▶ _Required action_
Which lines of the entries contain the word "subsection"? Please list them.

═════ Working data

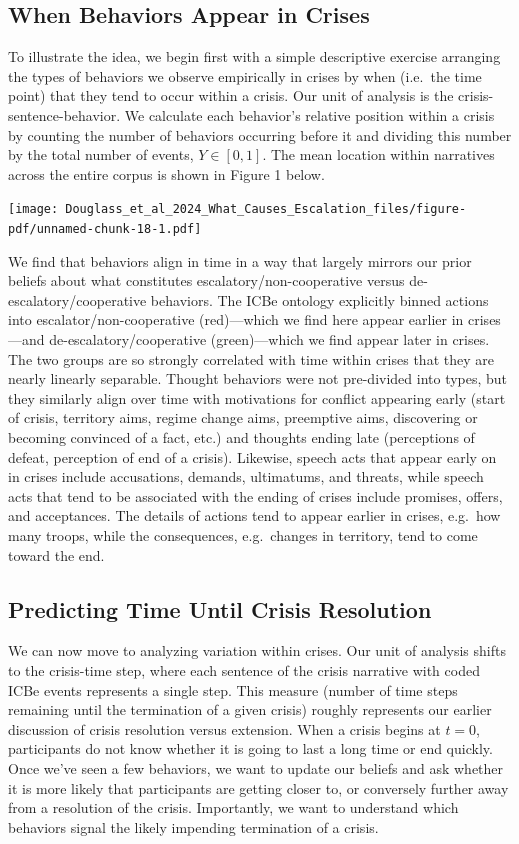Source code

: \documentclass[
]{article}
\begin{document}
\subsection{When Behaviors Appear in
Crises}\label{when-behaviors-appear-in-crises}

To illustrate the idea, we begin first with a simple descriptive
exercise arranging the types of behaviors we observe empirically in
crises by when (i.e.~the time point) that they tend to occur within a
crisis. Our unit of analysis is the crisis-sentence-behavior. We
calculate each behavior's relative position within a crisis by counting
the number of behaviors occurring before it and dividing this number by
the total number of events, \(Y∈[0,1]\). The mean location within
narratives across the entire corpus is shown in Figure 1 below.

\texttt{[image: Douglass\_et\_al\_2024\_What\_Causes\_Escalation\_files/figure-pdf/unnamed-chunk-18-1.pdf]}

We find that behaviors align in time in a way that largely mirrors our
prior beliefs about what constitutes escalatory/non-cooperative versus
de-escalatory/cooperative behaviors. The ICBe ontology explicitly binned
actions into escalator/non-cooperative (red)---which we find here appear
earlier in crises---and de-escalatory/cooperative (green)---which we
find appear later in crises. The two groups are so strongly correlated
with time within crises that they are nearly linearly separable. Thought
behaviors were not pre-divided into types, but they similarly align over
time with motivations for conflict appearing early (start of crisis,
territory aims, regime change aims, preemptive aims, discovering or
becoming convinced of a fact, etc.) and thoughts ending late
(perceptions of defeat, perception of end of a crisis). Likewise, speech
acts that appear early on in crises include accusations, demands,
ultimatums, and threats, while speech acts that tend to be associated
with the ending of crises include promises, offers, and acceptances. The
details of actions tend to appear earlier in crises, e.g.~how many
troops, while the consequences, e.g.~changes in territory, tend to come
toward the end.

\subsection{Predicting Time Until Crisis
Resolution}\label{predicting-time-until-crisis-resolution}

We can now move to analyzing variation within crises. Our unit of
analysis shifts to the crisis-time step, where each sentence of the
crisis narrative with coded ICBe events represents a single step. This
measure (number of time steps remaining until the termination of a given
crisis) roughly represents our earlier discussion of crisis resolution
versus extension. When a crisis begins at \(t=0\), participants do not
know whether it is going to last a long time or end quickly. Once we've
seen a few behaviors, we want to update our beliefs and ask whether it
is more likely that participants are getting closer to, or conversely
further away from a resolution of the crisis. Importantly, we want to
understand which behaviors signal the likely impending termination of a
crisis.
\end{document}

══════════
═════ Working data

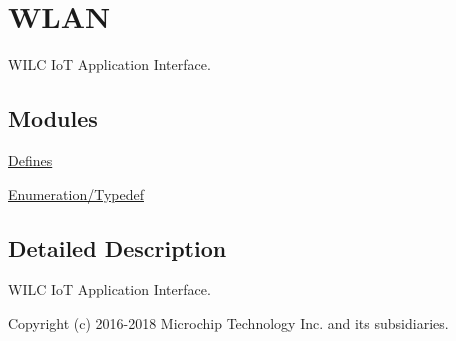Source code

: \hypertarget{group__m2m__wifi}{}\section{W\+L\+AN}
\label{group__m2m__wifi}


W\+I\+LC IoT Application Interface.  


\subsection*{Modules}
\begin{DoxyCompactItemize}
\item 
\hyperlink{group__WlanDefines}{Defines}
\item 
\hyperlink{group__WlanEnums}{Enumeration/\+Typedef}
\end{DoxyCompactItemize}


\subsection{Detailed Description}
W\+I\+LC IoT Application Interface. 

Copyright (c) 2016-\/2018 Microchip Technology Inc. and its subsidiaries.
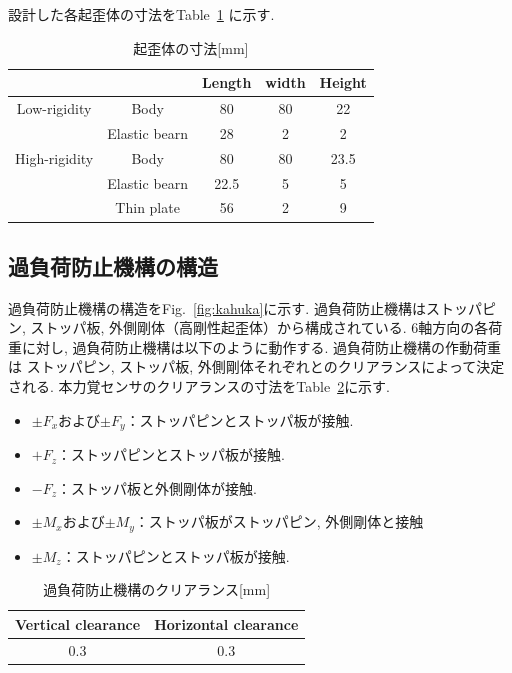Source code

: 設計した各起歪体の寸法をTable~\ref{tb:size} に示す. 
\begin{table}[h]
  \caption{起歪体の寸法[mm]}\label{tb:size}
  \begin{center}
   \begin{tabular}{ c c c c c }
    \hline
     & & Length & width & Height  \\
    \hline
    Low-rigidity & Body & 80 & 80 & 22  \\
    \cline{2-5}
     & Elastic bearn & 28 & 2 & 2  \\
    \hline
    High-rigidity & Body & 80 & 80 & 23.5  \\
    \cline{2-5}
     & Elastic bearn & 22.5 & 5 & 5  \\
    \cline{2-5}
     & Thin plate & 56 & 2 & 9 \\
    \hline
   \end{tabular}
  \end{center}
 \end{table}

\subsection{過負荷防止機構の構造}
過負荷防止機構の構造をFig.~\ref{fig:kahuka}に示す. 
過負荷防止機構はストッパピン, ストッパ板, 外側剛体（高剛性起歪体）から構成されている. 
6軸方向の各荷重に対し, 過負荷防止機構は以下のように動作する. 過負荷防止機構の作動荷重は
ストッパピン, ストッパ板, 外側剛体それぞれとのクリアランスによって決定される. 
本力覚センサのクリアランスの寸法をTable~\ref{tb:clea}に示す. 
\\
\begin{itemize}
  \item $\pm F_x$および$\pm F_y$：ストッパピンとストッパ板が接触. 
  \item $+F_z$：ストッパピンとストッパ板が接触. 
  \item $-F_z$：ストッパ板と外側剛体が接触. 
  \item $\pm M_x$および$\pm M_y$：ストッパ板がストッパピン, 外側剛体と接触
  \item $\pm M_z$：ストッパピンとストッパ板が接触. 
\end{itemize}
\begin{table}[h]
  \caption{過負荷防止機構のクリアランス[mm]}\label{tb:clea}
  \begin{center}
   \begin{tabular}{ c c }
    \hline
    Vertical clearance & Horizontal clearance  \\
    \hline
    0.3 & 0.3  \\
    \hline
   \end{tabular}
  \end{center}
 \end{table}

══════════

▶ _Result_
\subsection{When Behaviors Appear in
\subsection{Predicting Time Until Crisis
\subsection*{Modules}
\subsection{Detailed Description}
\subsection{過負荷防止機構の構造}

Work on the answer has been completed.